### Your objective
For the records that follow, return only the count of lines containing the string "from".

** Opening Task inputs block **

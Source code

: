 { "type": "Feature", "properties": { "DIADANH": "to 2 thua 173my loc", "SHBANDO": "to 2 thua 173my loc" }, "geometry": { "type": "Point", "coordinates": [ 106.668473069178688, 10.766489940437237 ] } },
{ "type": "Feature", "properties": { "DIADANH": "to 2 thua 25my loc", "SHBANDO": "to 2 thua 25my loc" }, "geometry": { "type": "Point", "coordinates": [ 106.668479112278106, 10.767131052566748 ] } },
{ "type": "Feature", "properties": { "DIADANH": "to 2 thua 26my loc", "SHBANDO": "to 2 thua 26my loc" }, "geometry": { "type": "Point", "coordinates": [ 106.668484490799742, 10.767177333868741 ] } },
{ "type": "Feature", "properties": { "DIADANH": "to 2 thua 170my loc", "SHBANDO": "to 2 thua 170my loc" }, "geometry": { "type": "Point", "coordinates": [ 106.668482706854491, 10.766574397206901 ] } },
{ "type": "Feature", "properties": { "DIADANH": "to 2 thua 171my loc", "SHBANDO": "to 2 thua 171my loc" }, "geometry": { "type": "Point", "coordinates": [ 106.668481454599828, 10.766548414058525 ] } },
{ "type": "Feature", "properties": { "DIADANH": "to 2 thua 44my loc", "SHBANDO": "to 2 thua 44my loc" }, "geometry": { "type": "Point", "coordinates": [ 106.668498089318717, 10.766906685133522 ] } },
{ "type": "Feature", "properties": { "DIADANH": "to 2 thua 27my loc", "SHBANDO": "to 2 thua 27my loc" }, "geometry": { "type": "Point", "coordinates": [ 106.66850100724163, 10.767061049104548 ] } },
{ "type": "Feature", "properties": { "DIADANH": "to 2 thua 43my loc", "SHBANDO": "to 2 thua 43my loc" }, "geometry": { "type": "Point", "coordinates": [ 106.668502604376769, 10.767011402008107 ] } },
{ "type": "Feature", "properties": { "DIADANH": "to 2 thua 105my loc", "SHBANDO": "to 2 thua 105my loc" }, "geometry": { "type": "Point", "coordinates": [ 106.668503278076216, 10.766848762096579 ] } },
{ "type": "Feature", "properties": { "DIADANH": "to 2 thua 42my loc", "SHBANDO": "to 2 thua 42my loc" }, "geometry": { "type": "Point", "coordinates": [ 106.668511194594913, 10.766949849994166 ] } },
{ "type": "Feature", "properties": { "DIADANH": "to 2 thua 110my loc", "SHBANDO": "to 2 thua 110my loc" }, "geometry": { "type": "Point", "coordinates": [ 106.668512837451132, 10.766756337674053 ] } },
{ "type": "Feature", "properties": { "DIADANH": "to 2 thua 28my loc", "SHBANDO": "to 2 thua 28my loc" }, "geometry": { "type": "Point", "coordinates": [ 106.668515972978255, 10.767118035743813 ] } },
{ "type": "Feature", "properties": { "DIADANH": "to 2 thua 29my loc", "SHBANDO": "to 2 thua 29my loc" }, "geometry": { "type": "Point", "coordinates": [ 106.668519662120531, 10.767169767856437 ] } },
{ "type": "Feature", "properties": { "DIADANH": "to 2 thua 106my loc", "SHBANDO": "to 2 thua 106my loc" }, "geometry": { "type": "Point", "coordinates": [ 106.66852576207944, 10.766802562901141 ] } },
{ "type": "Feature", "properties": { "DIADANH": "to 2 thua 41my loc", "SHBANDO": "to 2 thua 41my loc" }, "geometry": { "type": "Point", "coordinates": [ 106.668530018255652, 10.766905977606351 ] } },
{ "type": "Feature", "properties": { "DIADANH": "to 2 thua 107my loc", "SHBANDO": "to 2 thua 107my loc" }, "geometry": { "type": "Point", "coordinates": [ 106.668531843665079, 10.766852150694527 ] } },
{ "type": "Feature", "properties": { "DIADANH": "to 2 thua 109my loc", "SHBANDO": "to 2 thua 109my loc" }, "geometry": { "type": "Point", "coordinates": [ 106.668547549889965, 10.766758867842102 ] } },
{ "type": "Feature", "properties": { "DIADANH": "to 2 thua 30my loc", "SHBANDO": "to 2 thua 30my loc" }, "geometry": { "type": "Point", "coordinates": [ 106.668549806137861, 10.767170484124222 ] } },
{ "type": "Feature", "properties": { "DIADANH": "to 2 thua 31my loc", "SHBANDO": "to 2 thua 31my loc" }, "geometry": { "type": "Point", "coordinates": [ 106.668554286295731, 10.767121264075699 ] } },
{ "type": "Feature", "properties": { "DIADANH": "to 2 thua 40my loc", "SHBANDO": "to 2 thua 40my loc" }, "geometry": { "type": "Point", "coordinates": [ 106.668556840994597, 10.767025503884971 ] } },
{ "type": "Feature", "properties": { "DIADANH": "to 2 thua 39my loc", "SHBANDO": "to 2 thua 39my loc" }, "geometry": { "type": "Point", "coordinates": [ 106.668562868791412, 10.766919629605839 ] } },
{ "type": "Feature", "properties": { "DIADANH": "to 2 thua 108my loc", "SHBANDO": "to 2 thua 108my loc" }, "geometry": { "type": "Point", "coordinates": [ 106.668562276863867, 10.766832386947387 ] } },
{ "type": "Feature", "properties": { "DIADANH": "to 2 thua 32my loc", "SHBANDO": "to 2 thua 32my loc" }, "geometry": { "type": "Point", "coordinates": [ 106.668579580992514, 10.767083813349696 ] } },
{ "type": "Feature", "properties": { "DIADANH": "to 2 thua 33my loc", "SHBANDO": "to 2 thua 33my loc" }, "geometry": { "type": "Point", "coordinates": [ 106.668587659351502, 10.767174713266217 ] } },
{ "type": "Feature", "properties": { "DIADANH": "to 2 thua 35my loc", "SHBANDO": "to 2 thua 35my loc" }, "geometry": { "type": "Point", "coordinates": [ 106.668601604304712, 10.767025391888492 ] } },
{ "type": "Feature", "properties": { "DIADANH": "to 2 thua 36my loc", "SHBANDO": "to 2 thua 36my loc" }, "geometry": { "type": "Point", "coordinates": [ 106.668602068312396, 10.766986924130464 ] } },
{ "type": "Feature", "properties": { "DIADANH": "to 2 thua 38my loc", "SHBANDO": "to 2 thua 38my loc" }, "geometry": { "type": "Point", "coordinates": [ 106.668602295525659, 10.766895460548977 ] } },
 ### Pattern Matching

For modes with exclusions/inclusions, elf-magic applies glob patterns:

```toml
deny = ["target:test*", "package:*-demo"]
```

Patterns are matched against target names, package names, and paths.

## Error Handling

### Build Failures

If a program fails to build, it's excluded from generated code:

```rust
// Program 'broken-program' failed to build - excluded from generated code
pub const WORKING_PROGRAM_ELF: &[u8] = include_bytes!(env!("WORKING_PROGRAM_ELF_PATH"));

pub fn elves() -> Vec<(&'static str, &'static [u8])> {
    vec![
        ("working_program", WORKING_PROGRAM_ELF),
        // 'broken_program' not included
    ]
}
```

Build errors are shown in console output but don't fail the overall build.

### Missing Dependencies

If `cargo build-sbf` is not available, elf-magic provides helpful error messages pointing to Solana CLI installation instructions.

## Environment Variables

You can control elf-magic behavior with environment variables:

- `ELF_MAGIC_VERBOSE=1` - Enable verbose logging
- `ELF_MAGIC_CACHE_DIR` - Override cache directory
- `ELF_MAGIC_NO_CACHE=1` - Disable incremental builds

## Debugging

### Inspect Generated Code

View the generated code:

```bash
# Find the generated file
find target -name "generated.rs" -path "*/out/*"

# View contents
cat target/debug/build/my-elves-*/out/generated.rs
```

** Closing Task inputs block **

### Result below
2